Social networks are multiplying like fruit flies! Twitter, Jaiku, Pownce, 8apps, MySpace (out) Faceebook, (in). MySpace, Gleamd, Zaadz, Ning, and Benny Bix’s fave, Dogster, whew!
Socnets offer a glimpse into the Internet’s future – which will increasingly include mobile communication from devices like the iPhone with small screens. That’s what makes them so exciting.
The “Real Work” is changing
Social networks can look like distractions from the “real” work of business. Business is built on relationships and strengthening relationships is much of the “real work”.
Sometimes socnets are just a distraction, but more often, they help increase the strength of business and social connections relationships. And I’m surely more likely to respond to an email or call from someone I’m in regular contact with than someone I don’t “know.”

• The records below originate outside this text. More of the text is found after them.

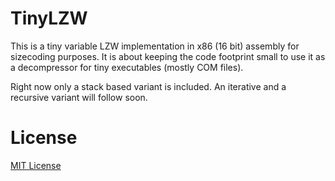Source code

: # TinyLZW
This is a tiny variable LZW implementation in x86 (16 bit) assembly for sizecoding purposes. It is about keeping the code footprint small to use it as a decompressor for tiny executables (mostly COM files).

Right now only a stack based variant is included. An iterative and a recursive variant will follow soon.

# License
[MIT License](https://choosealicense.com/licenses/mit/)
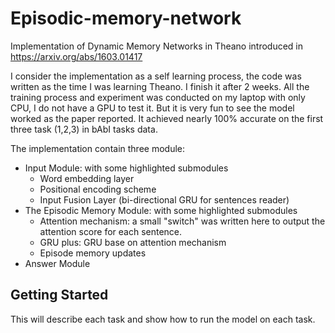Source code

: # Episodic-memory-network
Implementation of Dynamic Memory Networks in Theano introduced in https://arxiv.org/abs/1603.01417

I consider the implementation as a self learning process, the code was written as the time I was learning Theano. I finish it after 2 weeks. All the training process and experiment was conducted on my laptop with only CPU, I do not have a GPU to test it. But it is very fun to see the model worked as the paper reported. It achieved nearly 100% accurate on the first three task (1,2,3) in bAbI tasks data.

The implementation contain three module:
 * Input Module: with some highlighted submodules
	- Word embedding layer
	- Positional encoding scheme
	- Input Fusion Layer (bi-directional GRU for sentences reader)
 * The Episodic Memory Module: with some highlighted submodules
	- Attention mechanism: a small "switch" was written here to output the attention score for each sentence.
	- GRU plus: GRU base on attention mechanism
	- Episode memory updates
 * Answer Module

## Getting Started

This will describe each task and show how to run the model on each task.


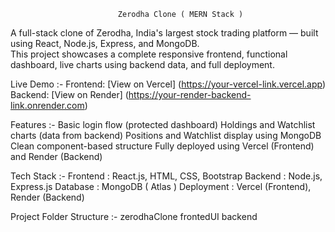                             Zerodha Clone ( MERN Stack ) 

A full-stack clone of Zerodha, India's largest stock trading platform — built using React, Node.js, Express, and MongoDB.  
This project showcases a complete responsive frontend, functional dashboard, live charts using backend data, and full deployment.
 
 Live Demo :-
   Frontend: [View on Vercel] (https://your-vercel-link.vercel.app)
   Backend: [View on Render] (https://your-render-backend-link.onrender.com)

 Features :-
   Basic login flow (protected dashboard)
   Holdings and Watchlist charts (data from backend)
   Positions and Watchlist display using MongoDB
   Clean component-based structure
   Fully deployed using Vercel (Frontend) and Render (Backend)


 Tech Stack :-
    Frontend :
      React.js, HTML, CSS, Bootstrap
    Backend :
      Node.js, Express.js
    Database :
      MongoDB ( Atlas )
    Deployment :
      Vercel (Frontend), Render (Backend)
      
  Project Folder Structure :-
    zerodhaClone
      frontedUI
      backend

I’ve been spending time building my Facebook network, and I’ve made Twitter a daily habbit (ok, I’m addicted) because:
o it makes me and the really smart people I hang out with on Twitter distill ideas into their essence because each tweet can only be 140 characters
o The potential to make money from them is vast. I have already had several client inquiries and been granted direct access to several of my heroes whom I might not have met otherwise
o Twitter is, so far, free from spam and PR pitches. Or at least if there are pitches they have to be only 140 characters. And if someone is annoying, you can easily block them.
o There are already several examples of intelligent marketing use of socnets.

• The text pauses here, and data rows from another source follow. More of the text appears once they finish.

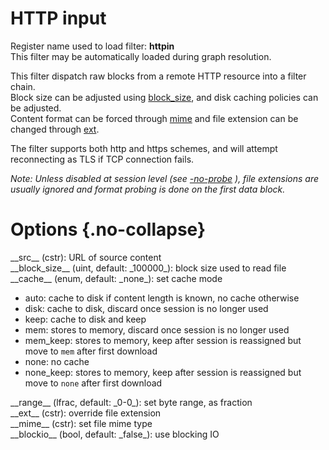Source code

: <!-- automatically generated - do not edit, patch gpac/applications/gpac/gpac.c -->

# HTTP input  
  
Register name used to load filter: __httpin__  
This filter may be automatically loaded during graph resolution.  
  
This filter dispatch raw blocks from a remote HTTP resource into a filter chain.  
Block size can be adjusted using [block_size](#block_size), and disk caching policies can be adjusted.  
Content format can be forced through [mime](#mime) and file extension can be changed through [ext](#ext).  
  
The filter supports both http and https schemes, and will attempt reconnecting as TLS if TCP connection fails.  
  
_Note: Unless disabled at session level (see [-no-probe](core_options/#no-probe) ), file extensions are usually ignored and format probing is done on the first data block._  
  

# Options  {.no-collapse}  
  
<div markdown class="option">  
<a id="src" data-level="basic">__src__</a> (cstr): URL of source content  
</div>  
<div markdown class="option">  
<a id="block_size">__block_size__</a> (uint, default: _100000_): block size used to read file  
</div>  
<div markdown class="option">  
<a id="cache">__cache__</a> (enum, default: _none_): set cache mode  

- auto: cache to disk if content length is known, no cache otherwise  
- disk: cache to disk,  discard once session is no longer used  
- keep: cache to disk and keep  
- mem: stores to memory, discard once session is no longer used  
- mem_keep: stores to memory, keep after session is reassigned but move to `mem` after first download  
- none: no cache  
- none_keep: stores to memory, keep after session is reassigned but move to `none` after first download  
</div>  
  
<div markdown class="option">  
<a id="range" data-level="basic">__range__</a> (lfrac, default: _0-0_): set byte range, as fraction  
</div>  
<div markdown class="option">  
<a id="ext" data-level="basic">__ext__</a> (cstr): override file extension  
</div>  
<div markdown class="option">  
<a id="mime" data-level="basic">__mime__</a> (cstr): set file mime type  
</div>  
<div markdown class="option">  
<a id="blockio">__blockio__</a> (bool, default: _false_): use blocking IO  
</div>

o My socnet guru, Steven Streight, aka Vaspers the Grate, is the bard of Twitter. I love reading the ideas, questions and links he and other active Tweeties post.
o Twitter’s fun
Socnets are changing blogging, and much more
Already this form of micro-blogging has led me to use my blog for longer, more thoughtful posts (well, not always) and put the short takes and links in Twitter, or Facebook, or 8apps.
This type of change by several well-known bloggers has caused some speculation that blogging is dying. That could not be farther from the truth. Blogging is evolving, and only those who are truly dedicated to writing and sharing information are still, well, dedicated.
Some will say that expressing thoughts in 140 characters contributes to the dumbing down of our society. And they’re probably right. But honey, fighting that one is a losing battle, so you might as well join in.
Shiny Object Syndrome
The A-list blog crowd is flitting around in what some call Shiny Object Syndrome (SOS) like moths to a flame. Nobody, repeat nobody, has time for active participation in six or eight social networks. As an Internet marketing strategist, I join and test socnets because I want to see if my clients should participate in or sponsor them. Until you join and look at the features and give it a test run, you can’t tell which is a keeper.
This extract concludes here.